Cisco's development teams are focusing more on enterprise and consumer novice users, its executives said

Cisco Systems, the techie's tech company, is learning how to please novice users.

The shift comes as the company both moves into the consumer arena through service providers and its Linksys brand, and tries to give networks a bigger role in enterprise applications that face regular employees, Cisco's development and marketing chiefs said Wednesday at the C-Scape analyst conference in California.

Video has emerged as a prime topic at this year's conference as Cisco absorbs set-top box maker Scientific-Atlanta and aims to equip its service provider customers with the infrastructure for triple-play or quad-play services. Those bundles, including data, voice, video and eventually mobile service, are expected to be the lifeblood of carriers in the future.
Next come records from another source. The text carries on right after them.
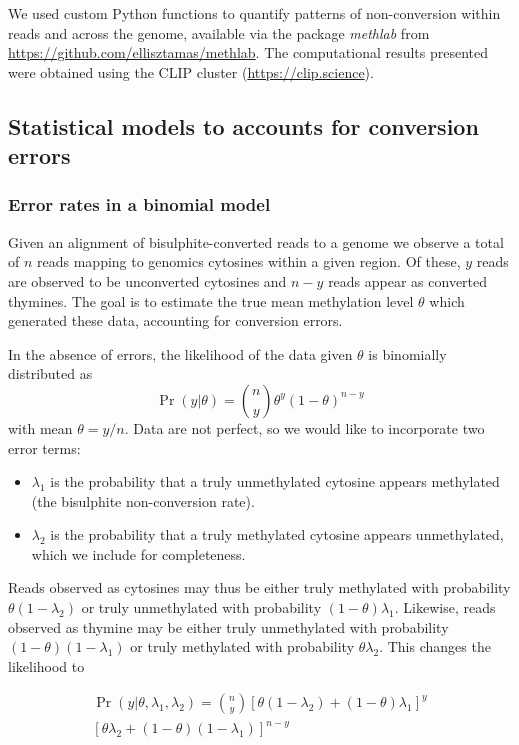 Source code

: \documentclass[twocolumn,twoside,lettersize]{article}
\begin{document}
We used custom Python functions to quantify patterns of non-conversion within reads and across the genome, available via the package \textit{methlab} from \url{https://github.com/ellisztamas/methlab}.
The computational results presented were obtained using the CLIP cluster (\url{https://clip.science}).

\subsection{Statistical models to accounts for conversion errors}

\subsubsection{Error rates in a binomial model} \label{sec:binomial-with-errors}

Given an alignment of bisulphite-converted reads to a genome we observe a total of $n$ reads mapping to genomics cytosines within a given region.
Of these, $y$ reads are observed to be unconverted cytosines and $n-y$ reads appear as converted thymines.
The goal is to estimate the true mean methylation level $\theta$ which generated these data, accounting for conversion errors.

In the absence of errors, the likelihood of the data given $\theta$ is binomially distributed as
\begin{equation}
    \label{eqn:classic-binomial}
    \Pr(y| \theta) = {n \choose y} \theta^y(1-\theta)^{n-y}
\end{equation}
with mean $\theta=y/n$.
Data are not perfect, so we would like to incorporate two error terms:
\begin{itemize}
    \item $\lambda_1$ is the probability that a truly unmethylated cytosine appears methylated (the bisulphite non-conversion rate).
    \item $\lambda_2$ is the probability that a truly methylated cytosine appears unmethylated, which we include for completeness.
\end{itemize}
Reads observed as cytosines may thus be either truly methylated with probability $\theta(1-\lambda_2)$ or truly unmethylated with probability $(1-\theta)\lambda_1$. Likewise, reads observed as thymine may be either truly unmethylated with probability $(1-\theta)(1-\lambda_1)$ or truly methylated with probability $\theta \lambda_2$.
This changes the likelihood to

\begin{equation}
\begin{split}
    \label{eqn:binom-with-errors}
    \Pr(y | \theta, \lambda_1, \lambda_2) = 
    {n \choose y}
    [\theta(1-\lambda_2) + (1-\theta)\lambda_1]^y \\
    [\theta \lambda_2 + (1-\theta)(1-\lambda_1)]^{n-y}
\end{split}
\end{equation}
\end{document}
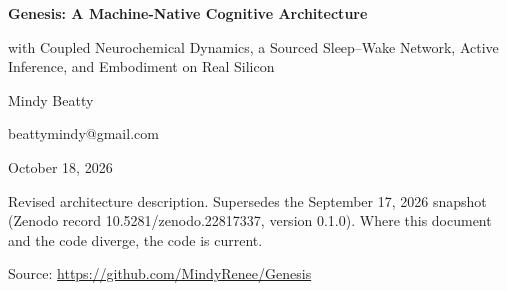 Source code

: \documentclass[11pt]{article}
\begin{document}
\begin{titlepage}
  \centering
  \vspace*{2.5cm}
  {\LARGE\bfseries Genesis: A Machine-Native Cognitive Architecture\par}
  \vspace{0.8cm}
  {\large with Coupled Neurochemical Dynamics, a Sourced Sleep--Wake
  Network, Active Inference, and Embodiment on Real Silicon\par}
  \vspace{1.6cm}
  {\large Mindy Beatty\par}
  \vspace{0.3cm}
  {\normalsize beattymindy@gmail.com\par}
  \vspace{1.2cm}
  {\normalsize October 18, 2026\par}
  \vspace{0.6cm}
  {\small Revised architecture description. Supersedes the September 17,
  2026 snapshot (Zenodo record 10.5281/zenodo.22817337, version 0.1.0).
  Where this document and the code diverge, the code is current.\par}
  \vfill
  {\small Source: \url{https://github.com/MindyRenee/Genesis}\par}
\end{titlepage}
\end{document}
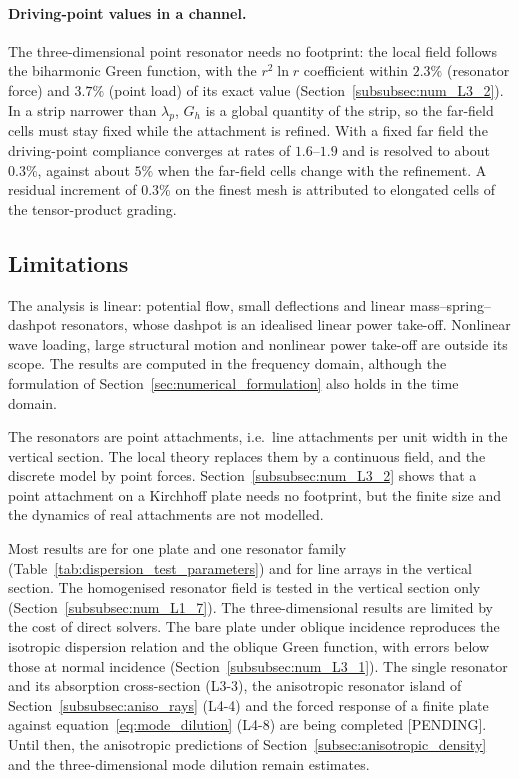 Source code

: {\paragraph{Driving-point values in a channel.} The three-dimensional point resonator needs no footprint: the local field follows the biharmonic Green function, with the $r^2\ln r$ coefficient within $2.3\%$ (resonator force) and $3.7\%$ (point load) of its exact value (Section~\ref{subsubsec:num_L3_2}). In a strip narrower than $\lambda_p$, $G_h$ is a global quantity of the strip, so the far-field cells must stay fixed while the attachment is refined. With a fixed far field the driving-point compliance converges at rates of $1.6$--$1.9$ and is resolved to about $0.3\%$, against about $5\%$ when the far-field cells change with the refinement. A residual increment of $0.3\%$ on the finest mesh is attributed to elongated cells of the tensor-product grading.

\subsection{Limitations}\label{subsec:disc_limitations}

The analysis is linear: potential flow, small deflections and linear mass--spring--dashpot resonators, whose dashpot is an idealised linear power take-off. Nonlinear wave loading, large structural motion and nonlinear power take-off are outside its scope. The results are computed in the frequency domain, although the formulation of Section~\ref{sec:numerical_formulation} also holds in the time domain.

The resonators are point attachments, i.e.\ line attachments per unit width in the vertical section. The local theory replaces them by a continuous field, and the discrete model by point forces. Section~\ref{subsubsec:num_L3_2} shows that a point attachment on a Kirchhoff plate needs no footprint, but the finite size and the dynamics of real attachments are not modelled.

Most results are for one plate and one resonator family (Table~\ref{tab:dispersion_test_parameters}) and for line arrays in the vertical section. The homogenised resonator field is tested in the vertical section only (Section~\ref{subsubsec:num_L1_7}). The three-dimensional results are limited by the cost of direct solvers. The bare plate under oblique incidence reproduces the isotropic dispersion relation and the oblique Green function, with errors below those at normal incidence (Section~\ref{subsubsec:num_L3_1}). The single resonator and its absorption cross-section (L3-3), the anisotropic resonator island of Section~\ref{subsubsec:aniso_rays} (L4-4) and the forced response of a finite plate against equation~\eqref{eq:mode_dilution} (L4-8) are being completed [PENDING]. Until then, the anisotropic predictions of Section~\ref{subsec:anisotropic_density} and the three-dimensional mode dilution remain estimates.

}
Along with Linksys consumer gear, they will make Cisco much more of a consumer company, said Charles Giancarlo, Cisco's chief development officer and president of Linksys.

"While I don't expect us to be the equivalent of Sony any time soon, more and more we'll be in front of the consumer, and more and more we'll be certainly in front of the business user, with our phones, with the user interface on the PCs, with Telepresence, et cetera," Giancarlo said.
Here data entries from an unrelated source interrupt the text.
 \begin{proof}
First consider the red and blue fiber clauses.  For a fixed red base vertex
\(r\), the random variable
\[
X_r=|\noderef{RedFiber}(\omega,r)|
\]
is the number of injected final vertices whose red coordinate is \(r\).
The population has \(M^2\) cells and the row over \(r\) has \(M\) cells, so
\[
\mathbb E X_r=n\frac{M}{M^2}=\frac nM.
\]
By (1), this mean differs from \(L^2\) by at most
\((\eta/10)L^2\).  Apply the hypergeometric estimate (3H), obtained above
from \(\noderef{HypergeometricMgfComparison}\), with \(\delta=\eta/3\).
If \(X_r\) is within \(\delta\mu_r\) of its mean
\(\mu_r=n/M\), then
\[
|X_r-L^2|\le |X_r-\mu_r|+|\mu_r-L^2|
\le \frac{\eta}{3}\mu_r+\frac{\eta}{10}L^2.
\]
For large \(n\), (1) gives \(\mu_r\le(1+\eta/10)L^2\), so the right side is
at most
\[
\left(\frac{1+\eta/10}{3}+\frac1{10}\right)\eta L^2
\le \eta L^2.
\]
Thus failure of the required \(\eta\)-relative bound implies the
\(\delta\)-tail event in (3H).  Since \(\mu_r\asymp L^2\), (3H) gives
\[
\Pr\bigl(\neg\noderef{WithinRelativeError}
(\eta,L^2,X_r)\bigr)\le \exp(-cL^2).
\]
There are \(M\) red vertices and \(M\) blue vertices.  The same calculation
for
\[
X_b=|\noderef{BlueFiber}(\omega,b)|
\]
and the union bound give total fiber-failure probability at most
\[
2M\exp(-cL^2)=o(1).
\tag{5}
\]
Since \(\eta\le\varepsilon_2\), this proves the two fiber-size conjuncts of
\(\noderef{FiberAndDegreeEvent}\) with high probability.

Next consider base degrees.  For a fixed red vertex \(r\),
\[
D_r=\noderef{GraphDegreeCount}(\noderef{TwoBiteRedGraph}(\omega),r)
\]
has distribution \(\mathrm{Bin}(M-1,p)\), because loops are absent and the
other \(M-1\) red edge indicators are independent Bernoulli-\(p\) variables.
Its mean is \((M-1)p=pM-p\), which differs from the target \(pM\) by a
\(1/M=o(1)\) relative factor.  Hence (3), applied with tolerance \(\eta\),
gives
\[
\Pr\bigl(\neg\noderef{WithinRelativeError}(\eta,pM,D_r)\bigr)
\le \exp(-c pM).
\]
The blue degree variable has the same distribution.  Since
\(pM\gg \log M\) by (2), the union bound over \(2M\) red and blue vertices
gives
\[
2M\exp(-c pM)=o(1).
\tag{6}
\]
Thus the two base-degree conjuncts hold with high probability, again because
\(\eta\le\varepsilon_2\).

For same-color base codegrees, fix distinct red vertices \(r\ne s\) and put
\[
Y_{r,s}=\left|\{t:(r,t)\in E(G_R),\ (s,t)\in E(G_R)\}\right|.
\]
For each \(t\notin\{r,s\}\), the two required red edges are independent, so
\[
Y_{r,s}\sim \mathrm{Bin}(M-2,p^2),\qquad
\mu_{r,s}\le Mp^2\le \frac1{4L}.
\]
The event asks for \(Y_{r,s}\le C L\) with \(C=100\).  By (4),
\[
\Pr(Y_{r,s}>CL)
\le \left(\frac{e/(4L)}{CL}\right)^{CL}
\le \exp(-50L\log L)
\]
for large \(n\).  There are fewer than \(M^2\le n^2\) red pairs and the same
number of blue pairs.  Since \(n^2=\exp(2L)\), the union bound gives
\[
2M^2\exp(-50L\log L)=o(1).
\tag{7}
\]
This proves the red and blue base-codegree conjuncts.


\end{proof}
The Telepresence Meeting system, a high-quality video and audio system Cisco unveiled earlier this year for enterprises, is likely to reach home users within three to four years, Giancarlo said.
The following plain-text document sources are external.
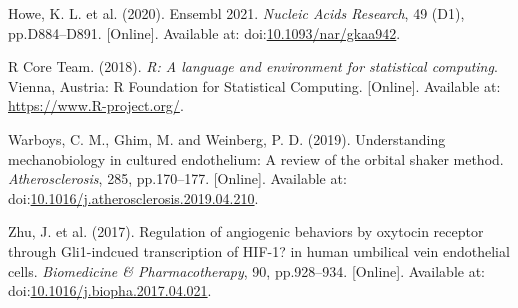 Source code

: \documentclass[
  12pt,
]{article}
\newlength{\cslhangindent}
\newlength{\cslentryspacingunit} %
\newenvironment{CSLReferences}[2] %
 {%
  \setlength{\parindent}{0pt}
  \ifodd #1
  \let\oldpar\par
  \def\par{\hangindent=\cslhangindent\oldpar}
  \fi
  \setlength{\parskip}{#2\cslentryspacingunit}
 }%
 {}
\begin{document}
\hypertarget{refs}{}
\begin{CSLReferences}{0}{0}
\leavevmode{}%
Howe, K. L. {et al.} (2020). {Ensembl 2021}. \emph{Nucleic Acids Research}, 49 (D1), pp.D884--D891. {[}Online{]}. Available at: doi:\href{https://doi.org/10.1093/nar/gkaa942}{10.1093/nar/gkaa942}.

\leavevmode{}%
R Core Team. (2018). {\emph{R: A language and environment for statistical computing}}. Vienna, Austria: R Foundation for Statistical Computing. {[}Online{]}. Available at: \url{https://www.R-project.org/}.

\leavevmode{}%
Warboys, C. M., Ghim, M. and Weinberg, P. D. (2019). {Understanding mechanobiology in cultured endothelium: A review of the orbital shaker method}. \emph{Atherosclerosis}, 285, pp.170--177. {[}Online{]}. Available at: doi:\href{https://doi.org/10.1016/j.atherosclerosis.2019.04.210}{10.1016/j.atherosclerosis.2019.04.210}.

\leavevmode{}%
Zhu, J. {et al.} (2017). {Regulation of angiogenic behaviors by oxytocin receptor through Gli1-indcued transcription of HIF-1? in human umbilical vein endothelial cells}. \emph{Biomedicine \& Pharmacotherapy}, 90, pp.928--934. {[}Online{]}. Available at: doi:\href{https://doi.org/10.1016/j.biopha.2017.04.021}{10.1016/j.biopha.2017.04.021}.

\end{CSLReferences}
\end{document}
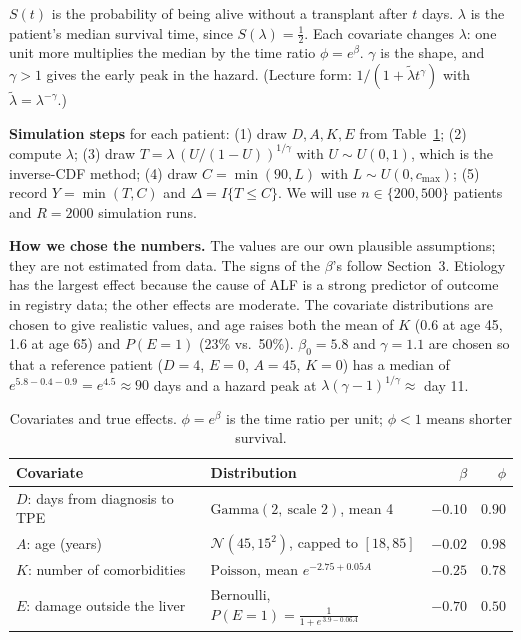 \documentclass[10pt,a4paper]{article}
\begin{document}
$S(t)$ is the probability of being alive without a transplant after $t$ days. $\lambda$ is the patient's median survival time, since $S(\lambda)=\tfrac12$. Each covariate changes $\lambda$: one unit more multiplies the median by the time ratio $\phi=e^{\beta}$. $\gamma$ is the shape, and $\gamma>1$ gives the early peak in the hazard. (Lecture form: $1/(1+\tilde\lambda t^{\gamma})$ with $\tilde\lambda=\lambda^{-\gamma}$.)

\textbf{Simulation steps} for each patient: (1) draw $D,A,K,E$ from Table~\ref{tab:cov}; (2) compute $\lambda$; (3) draw $T=\lambda\,(U/(1-U))^{1/\gamma}$ with $U\sim U(0,1)$, which is the inverse-CDF method; (4) draw $C=\min(90,L)$ with $L\sim U(0,c_{\max})$; (5) record $Y=\min(T,C)$ and $\Delta=I\{T\le C\}$. We will use $n\in\{200,500\}$ patients and $R=2000$ simulation runs.

\textbf{How we chose the numbers.} The values are our own plausible assumptions; they are not estimated from data. The signs of the $\beta$'s follow Section~3. Etiology has the largest effect because the cause of ALF is a strong predictor of outcome in registry data; the other effects are moderate. The covariate distributions are chosen to give realistic values, and age raises both the mean of $K$ (0.6 at age 45, 1.6 at age 65) and $P(E=1)$ (23\% vs.\ 50\%). $\beta_0=5.8$ and $\gamma=1.1$ are chosen so that a reference patient ($D=4$, $E=0$, $A=45$, $K=0$) has a median of $e^{5.8-0.4-0.9}=e^{4.5}\approx90$ days and a hazard peak at $\lambda(\gamma-1)^{1/\gamma}\approx$ day 11.

\begin{table}[H]
\centering\footnotesize
\caption{Covariates and true effects. $\phi=e^{\beta}$ is the time ratio per unit; $\phi<1$ means shorter survival.}\label{tab:cov}
\begin{tabular}{@{}llrr@{}}
\toprule
Covariate & Distribution & $\beta$ & $\phi$ \\
\midrule
$D$: days from diagnosis to TPE & $\mathrm{Gamma}(2,\ \text{scale } 2)$, mean 4 & $-0.10$ & $0.90$ \\
$A$: age (years) & $\mathcal N(45,15^2)$, capped to $[18,85]$ & $-0.02$ & $0.98$ \\
$K$: number of comorbidities & $\mathrm{Poisson}$, mean $e^{-2.75+0.05A}$ & $-0.25$ & $0.78$ \\
$E$: damage outside the liver & $\mathrm{Bernoulli}$, $P(E{=}1)=\frac{1}{1+e^{\,3.9-0.06A}}$ & $-0.70$ & $0.50$ \\
\bottomrule
\end{tabular}
\end{table}
\vspace{-10pt}
\end{document}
Cisco's development approach is changing as the consumer and enterprise worker experience becomes more important, he said. Even network administrators may benefit, as the company is giving its switches and routers the intelligence to do more configuration on their own.

In a wide-ranging, moderated discussion, Giancarlo also laid out some future visions. One area of networking where Cisco has had some holes is the wide-area wireless arena, he acknowledged. The company probably won't go into the radio or cellular equipment business, seeing its role instead as building infrastructure for carriers to deliver the same content across IP (Internet Protocol) to different devices.

Cisco will also take steps this year to flesh out the SONA (Service-Oriented Network Architecture) initiative it announced at last year's analyst meeting. SONA is designed to give the network a greater role in enterprise applications. Much effort in SONA this year will be focused on unified communications, the combination of different forms of IP communications and blending of them with applications, Giancarlo said. Cisco also plans SONA components for mobility and security, he said.

The company, with as many as 90 million consumer devices in homes already, plans a big push in that area at the International Consumer Electronics Show in January, said Chief Marketing Officer Sue Bostrom. She and Giancarlo were vague about whether Cisco will keep the Linksys and Scientific-Atlanta brands alive.

The executives downplayed Microsoft's new competitive threat in unified communications.

"Some people looked at it as a new and powerful entrant coming into the market. I viewed it as five powerful existing players leaving the market. Because I think it said, 'It's all about unified communications, it's not about hybrid PBXes,'" Giancarlo said, referring to the PBXes (private branch exchanges) sold by telephony vendors such as Nortel Networks and Avaya that combine traditional and IP telephony.